> [Data for analysis]:
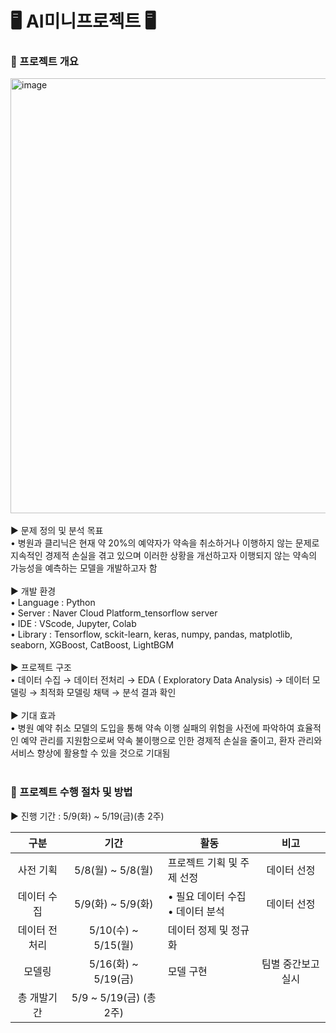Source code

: # 🖥️ AI미니프로젝트 🖥️

### 📌 프로젝트 개요
<img width="696" alt="image" src="https://github.com/5dongdong/PY_AI/assets/90892290/a1cfab87-2973-4f9d-926e-50fe24db10aa">
<br><br>
▶︎ 문제 정의 및  분석 목표<br>
    • 병원과 클리닉은 현재 약 20%의 예약자가 약속을 취소하거나 이행하지 않는 문제로 지속적인 경제적 손실을 겪고 있으며 이러한 상황을 개선하고자 이행되지 않는 약속의 가능성을 예측하는 모델을 개발하고자 함
<br><br>
▶︎ 개발 환경<br>
    • Language : Python <br>  
    • Server : Naver Cloud Platform_tensorflow server <br>
    • IDE : VScode, Jupyter, Colab <br>
    • Library : Tensorflow, sckit-learn, keras, numpy, pandas, matplotlib, seaborn, XGBoost, CatBoost, LightBGM <br>
<br>
▶︎ 프로젝트 구조
<br>
    • 데이터 수집 → 데이터 전처리 → EDA ( Exploratory Data Analysis) → 데이터 모델링 → 최적화 모델링 채택 → 분석 결과 확인
<br><br>
▶︎ 기대 효과
<br>
    • 병원 예약 취소 모델의 도입을 통해 약속 이행 실패의 위험을 사전에 파악하여 효율적인 예약 관리를 지원함으로써 약속 불이행으로 인한 경제적 손실을 줄이고, 환자 관리와 서비스 향상에 활용할 수 있을 것으로 기대됨
<br><br>


### 📌 프로젝트 수행 절차 및 방법
▶︎ 진행 기간 : 5/9(화) ~ 5/19(금)(총 2주)
<br>

|구분|기간|활동|비고|
|:------:|:------:|-----|:------:|
|사전 기획|5/8(월) ~ 5/8(월)|프로젝트 기획 및 주제 선정|데이터 선정|
|데이터 수집|5/9(화) ~ 5/9(화)|• 필요 데이터  수집<br>• 데이터  분석|데이터 선정|
|데이터 전처리|5/10(수) ~ 5/15(월)|데이터 정제 및 정규화||
|모델링|5/16(화) ~ 5/19(금)|모델 구현|팀별 중간보고 실시|
|총 개발기간|5/9 ~ 5/19(금) (총 2주)|||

> [What is being asked]: Your answer should hold only the lines from the one with "주제 선정|데이터 선정|" through the end of the listing above, both ends included, written out exactly.

> [Response to this task]:
|사전 기획|5/8(월) ~ 5/8(월)|프로젝트 기획 및 주제 선정|데이터 선정|
|데이터 수집|5/9(화) ~ 5/9(화)|• 필요 데이터  수집<br>• 데이터  분석|데이터 선정|
|데이터 전처리|5/10(수) ~ 5/15(월)|데이터 정제 및 정규화||
|모델링|5/16(화) ~ 5/19(금)|모델 구현|팀별 중간보고 실시|
|총 개발기간|5/9 ~ 5/19(금) (총 2주)|||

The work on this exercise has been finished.